The V Model under the unifie Master equation

We will first consider a simple implementation of the V model with a jump unravelling for a single bath. We will consider the model that is explicity studied in

https://arxiv.org/pdf/2212.11307.pdf

The Hamiltonian of this model is a 3 level system given by \begin{equation} H = (\nu - \Delta)\ket{2}\bra{2} + \nu \ket{3}\bra{3},, \end{equation} where $\nu$ is the energy level and $\Delta$ parameterises the degeneracy between the two levels. There are two extreme limits in this model; the first corresponding to the Unified master equation which occurs when $\Delta$ is very small, and the the Secular approximation when $\Delta$ is larger.

In the former case we will have two dissipators acting on the system coupled to the Left reservoir

$$ L_{-} = \gamma(\nu)(\ket{1}\bra{2} + \ket{1}\bra{3}) \quad \text{and} \quad L_{+} = \gamma(-\nu)(\ket{2}\bra{1} + \ket{3}\bra{1}),, $$

where $\gamma(\omega) = \mathcal{J}(\omega)[n(\omega)+1]$ and $\gamma(-\omega) = \mathcal{J}(\omega)n(\omega)$ are the dissipation rates of the downward and upward channels respectively, $\mathcal{J}(\omega)= a \omega$ is a Ohmic spectral density, and $n(\omega ) = (e^{\beta \omega} - 1)^{-1}$ is the Bose-Einstein distribution. We will further have the two dissipators coupling to the Right reservoir given by $$R_{-} = \gamma(\nu)(\ket{1}\bra{2} + \alpha \ket{1}\bra{3}) \quad \text{and} \quad R_{+} = \gamma(-\nu)(\ket{2}\bra{1} + \alpha \ket{3}\bra{1}),,$$ Under the Unified master equation (Eq. 10 in the paper) these clustered noise operators can be rewritten in the Schrodinger picture using a slight change of basis in the following form

$$ \frac{d \rho}{dt} = -i[H, \rho] + \mathcal{D}[L_{-}]\rho + \mathcal{D}[L_{+}]\rho + \mathcal{D}[R_{-}]\rho + \mathcal{D}[R_{+}]\rho ,. $$

Given that we have this in Lindblad form, we can easily write this as an unravelled master equation for quantum jumps, where we associate a jump with either $L_{-}$ or $L_{+}$. It is important to note that these jumps do not distinguish which transition the jump came from i.e ($\ket{1}\bra{2}$ or $\ket{1}\bra{3}$) thus erasing any 'which way' information.

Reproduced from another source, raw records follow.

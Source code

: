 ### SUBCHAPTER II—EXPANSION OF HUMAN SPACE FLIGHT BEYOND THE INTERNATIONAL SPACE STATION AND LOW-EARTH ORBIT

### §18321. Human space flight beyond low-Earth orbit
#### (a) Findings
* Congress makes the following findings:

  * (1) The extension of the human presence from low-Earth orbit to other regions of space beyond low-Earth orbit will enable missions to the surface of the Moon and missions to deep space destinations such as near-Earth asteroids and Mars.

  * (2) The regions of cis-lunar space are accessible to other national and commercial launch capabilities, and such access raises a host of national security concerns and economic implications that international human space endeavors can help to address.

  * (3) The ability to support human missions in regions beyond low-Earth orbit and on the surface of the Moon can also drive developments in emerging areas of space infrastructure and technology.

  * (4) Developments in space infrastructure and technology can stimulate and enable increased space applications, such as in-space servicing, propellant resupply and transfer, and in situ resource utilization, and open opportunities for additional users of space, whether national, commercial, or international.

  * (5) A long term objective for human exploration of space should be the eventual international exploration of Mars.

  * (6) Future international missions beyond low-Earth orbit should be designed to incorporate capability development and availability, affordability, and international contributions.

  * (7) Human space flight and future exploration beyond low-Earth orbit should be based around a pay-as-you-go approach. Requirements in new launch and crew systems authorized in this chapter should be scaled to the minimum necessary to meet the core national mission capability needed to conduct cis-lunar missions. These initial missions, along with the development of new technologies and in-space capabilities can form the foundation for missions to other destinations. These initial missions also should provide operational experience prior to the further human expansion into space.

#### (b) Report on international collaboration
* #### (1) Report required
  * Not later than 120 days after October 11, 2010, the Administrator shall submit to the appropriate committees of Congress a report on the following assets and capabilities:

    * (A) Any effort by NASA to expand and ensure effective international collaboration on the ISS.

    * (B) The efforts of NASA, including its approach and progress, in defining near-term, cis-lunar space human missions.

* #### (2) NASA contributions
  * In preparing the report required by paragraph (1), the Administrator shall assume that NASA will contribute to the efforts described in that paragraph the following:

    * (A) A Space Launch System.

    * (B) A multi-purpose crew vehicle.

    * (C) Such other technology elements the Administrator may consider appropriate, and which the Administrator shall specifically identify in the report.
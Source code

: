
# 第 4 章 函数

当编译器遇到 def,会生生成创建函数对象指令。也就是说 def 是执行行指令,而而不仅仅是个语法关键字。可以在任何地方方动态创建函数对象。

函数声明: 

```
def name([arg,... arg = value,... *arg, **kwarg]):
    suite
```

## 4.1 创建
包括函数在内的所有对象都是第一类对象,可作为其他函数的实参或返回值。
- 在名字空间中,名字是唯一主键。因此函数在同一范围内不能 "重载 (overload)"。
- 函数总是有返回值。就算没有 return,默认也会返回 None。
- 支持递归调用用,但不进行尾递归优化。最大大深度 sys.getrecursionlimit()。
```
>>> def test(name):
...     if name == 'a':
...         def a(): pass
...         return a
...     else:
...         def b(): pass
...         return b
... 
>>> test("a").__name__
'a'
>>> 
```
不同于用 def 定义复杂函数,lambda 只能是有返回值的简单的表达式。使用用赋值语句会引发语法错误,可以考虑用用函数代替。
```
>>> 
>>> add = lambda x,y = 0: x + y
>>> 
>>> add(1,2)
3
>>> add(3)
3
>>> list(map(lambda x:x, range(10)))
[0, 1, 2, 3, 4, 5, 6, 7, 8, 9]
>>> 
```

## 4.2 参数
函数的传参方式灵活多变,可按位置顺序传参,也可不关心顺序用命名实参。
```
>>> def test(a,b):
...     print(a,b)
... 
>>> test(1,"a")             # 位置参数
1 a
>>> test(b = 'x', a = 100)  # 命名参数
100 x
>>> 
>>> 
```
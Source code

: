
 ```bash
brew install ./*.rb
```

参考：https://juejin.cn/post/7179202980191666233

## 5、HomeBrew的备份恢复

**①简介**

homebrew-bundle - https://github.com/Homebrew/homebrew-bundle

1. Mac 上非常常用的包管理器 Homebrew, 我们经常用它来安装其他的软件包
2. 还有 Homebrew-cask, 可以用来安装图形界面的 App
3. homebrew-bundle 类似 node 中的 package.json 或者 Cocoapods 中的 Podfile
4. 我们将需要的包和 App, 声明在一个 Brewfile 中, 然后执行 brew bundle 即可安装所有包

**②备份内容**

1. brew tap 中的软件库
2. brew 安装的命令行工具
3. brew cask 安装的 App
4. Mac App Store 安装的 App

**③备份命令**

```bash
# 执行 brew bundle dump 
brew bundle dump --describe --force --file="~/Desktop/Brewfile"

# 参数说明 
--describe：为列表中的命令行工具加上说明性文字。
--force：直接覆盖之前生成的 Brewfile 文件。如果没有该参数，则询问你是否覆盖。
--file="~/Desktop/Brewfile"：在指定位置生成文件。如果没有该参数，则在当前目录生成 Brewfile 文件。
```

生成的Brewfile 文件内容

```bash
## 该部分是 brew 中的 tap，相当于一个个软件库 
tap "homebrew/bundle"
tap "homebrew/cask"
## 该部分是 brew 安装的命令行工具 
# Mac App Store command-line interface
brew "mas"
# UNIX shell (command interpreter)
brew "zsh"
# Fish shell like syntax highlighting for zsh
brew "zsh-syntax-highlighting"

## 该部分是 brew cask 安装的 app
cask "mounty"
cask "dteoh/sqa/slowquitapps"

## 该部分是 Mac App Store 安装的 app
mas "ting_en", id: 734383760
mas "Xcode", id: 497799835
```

The Secular approximation is valid when the energy difference between the two levels $\Delta$ is large. This ensures that there is now a clear distinction between the energy levels creating which way information. As such the each of the dissipators is split up into seperate dissipators and we obtain

$$ L_{2-} = \gamma(\nu - \Delta)\ket{1}\bra{2},, \quad L_{3-} = \gamma(\nu) \ket{1}\bra{3} \quad \text{and} \quad L_{2+} = \gamma(\Delta-\nu)\ket{2}\bra{1} \quad L_{3+} = \gamma(-\nu) \ket{3}\bra{1},, $$

and likewise for the $R$ operators. Therefore under the Secular approximation, there is a clear distinction between the energy levels and which way information is preserved. As such, each of the $L$ operators and $R$ operators can be split into separate dissipators, resulting in a total of four noise operators for the system coupled to each reservoir.